Чу Динцзян улыбался от души.
Только рядом с Ань Цзю он мог позволить себе снять все доспехи настороженности и притворства. Она действовала порывом: если злилась, то била насмерть; если получала добро, отвечала добром; если затаивала обиду, мстила без колебаний. Её душа была прозрачна, как горное озеро, — глянешь вглубь и видишь дно. Она говорила прямо, не пряча ни мыслей, ни чувств.
Чу Динцзян считал, чтобы полюбить человека, нужно множество причин, а чтобы захотеть его — достаточно одного мгновения. К Ань Цзю у него было и то, и другое.
Когда имя Чу Динцзяна (Безжалостного господина) гремело по Поднебесной, ему не исполнилось и двадцати. В двадцать шесть он, шагая по грудам трупов, защищал свой род; в тридцать пять умер.
Он нёс дурную славу, был изгнан всеми державами, девять лет скитался, надеясь однажды подняться вновь. Но день, когда удача повернулась бы к нему лицом, так и не настал. Устав жить, как загнанный зверь, он вернулся на родную землю Чжао и прошёл по ней открыто, как подобает мужчине. Всё случилось так, как он и ожидал. Первым, кто поднял на него руку, оказался тот, ради кого он когда-то рисковал всем.
Его смерть стала украшением добродетельной легенды о «великом долге рода Хуа, принесшего жертву во имя правды».
За те девять лет он превратился из изящного юноши в грубого, обветренного мужчину. В пору юности его сердце было полно расчётов и великих замыслов, в нём не находилось места для нежности. Но когда мир отвернулся от него, и он один бродил по горам и пустошам, когда даже воспоминания были острыми, как клинки, именно тогда он впервые познал одиночество, что проникает в кости и остаётся там навсегда.
В Войске Повелителей Журавлей он будто вновь ощутил былую горячую кровь, но всё же чувствовал, что решимость его уже не та. До тех пор, пока не появилась Ань Цзю.
С того дня, как она вошла в его жизнь, ему стало казаться, что рядом с ней возвращается утраченная смелость, и страхи рассыпаются прахом.
Для Чу Динцзяна Ань Цзю была не просто женщиной. Она стала частью его самого, самой твёрдой и самой нежной частью.
Ночной ветер шевелил темноту.
Они просидели на стене узкого переулка до рассвета.
Когда в доме Ли зашевелились люди, Чу Динцзян вернулся в Контрольное управление Повелителей Журавлей.
Ань Цзю в этот раз взяла обычный лук. Она устроила засаду в переулке, где Ли Тин обычно срезал путь.
День выдался пасмурный, с ветром и сыростью. Ань Цзю, опустив взгляд, наблюдала, как ветер гнёт сухую траву на стене, и по изгибу стеблей определяла силу порывов.

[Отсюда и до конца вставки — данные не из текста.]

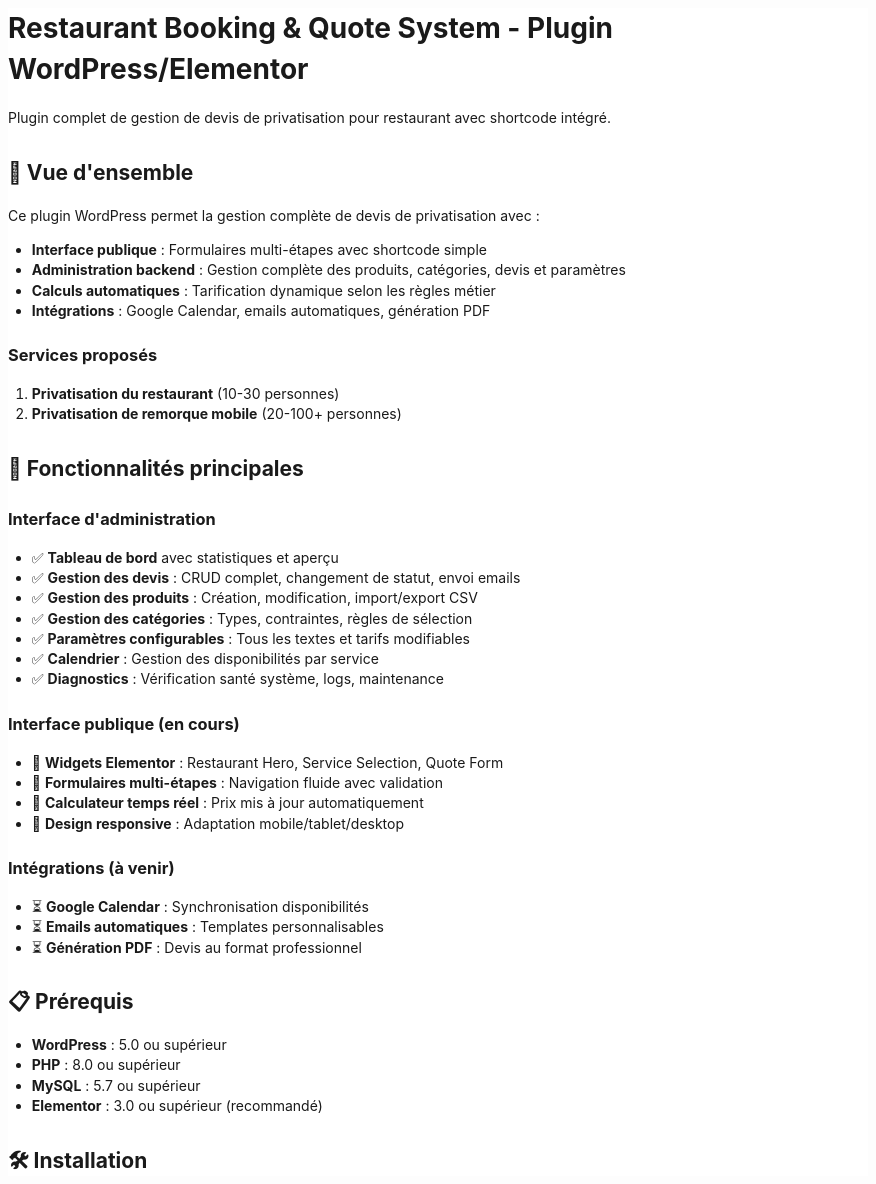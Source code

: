 # Restaurant Booking & Quote System - Plugin WordPress/Elementor

Plugin complet de gestion de devis de privatisation pour restaurant avec shortcode intégré.

## 🎯 Vue d'ensemble

Ce plugin WordPress permet la gestion complète de devis de privatisation avec :
- **Interface publique** : Formulaires multi-étapes avec shortcode simple
- **Administration backend** : Gestion complète des produits, catégories, devis et paramètres
- **Calculs automatiques** : Tarification dynamique selon les règles métier
- **Intégrations** : Google Calendar, emails automatiques, génération PDF

### Services proposés
1. **Privatisation du restaurant** (10-30 personnes)
2. **Privatisation de remorque mobile** (20-100+ personnes)

## 🚀 Fonctionnalités principales

### Interface d'administration
- ✅ **Tableau de bord** avec statistiques et aperçu
- ✅ **Gestion des devis** : CRUD complet, changement de statut, envoi emails
- ✅ **Gestion des produits** : Création, modification, import/export CSV
- ✅ **Gestion des catégories** : Types, contraintes, règles de sélection
- ✅ **Paramètres configurables** : Tous les textes et tarifs modifiables
- ✅ **Calendrier** : Gestion des disponibilités par service
- ✅ **Diagnostics** : Vérification santé système, logs, maintenance

### Interface publique (en cours)
- 🔄 **Widgets Elementor** : Restaurant Hero, Service Selection, Quote Form
- 🔄 **Formulaires multi-étapes** : Navigation fluide avec validation
- 🔄 **Calculateur temps réel** : Prix mis à jour automatiquement
- 🔄 **Design responsive** : Adaptation mobile/tablet/desktop

### Intégrations (à venir)
- ⏳ **Google Calendar** : Synchronisation disponibilités
- ⏳ **Emails automatiques** : Templates personnalisables
- ⏳ **Génération PDF** : Devis au format professionnel

## 📋 Prérequis

- **WordPress** : 5.0 ou supérieur
- **PHP** : 8.0 ou supérieur
- **MySQL** : 5.7 ou supérieur
- **Elementor** : 3.0 ou supérieur (recommandé)

## 🛠️ Installation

К вечеру пошёл мелкий, нудный дождь. В сером мареве сумерек дрожали огни фонарей. Ань Цзю решила, что Ли Тин, вероятно, не поедет верхом, но всё же осталась ждать.
Примерно в то же время, что и накануне, она уловила звонкий перестук копыт по каменным плитам.
Ань Цзю натянула тетиву и замерла.
Скоро показались два всадника.
Ли Тин был в дождевом плаще, ехал быстрее, чем вчера.
Капли стекали по её носу. В её взгляде всё происходящее замедлилось. Она видела каждое движение, каждую черту: седину в его волосах, морщинки у глаз. И вдруг Ань Цзю вспомнила, как он когда-то с мягкой улыбкой журил дочь…
На миг рука её дрогнула, но она всё же отпустила стрелу.
Свист!
Стрела прошла у самой шеи Ли Тина, и кровь брызнула алым веером, мгновенно окрасив камни.
— Господин! — телохранитель подхватил падающего с коня Ли Тина и закричал: — Убийца! Спасите!
Ань Цзю нахмурилась.
Она промахнулась.
Попала, но не насмерть.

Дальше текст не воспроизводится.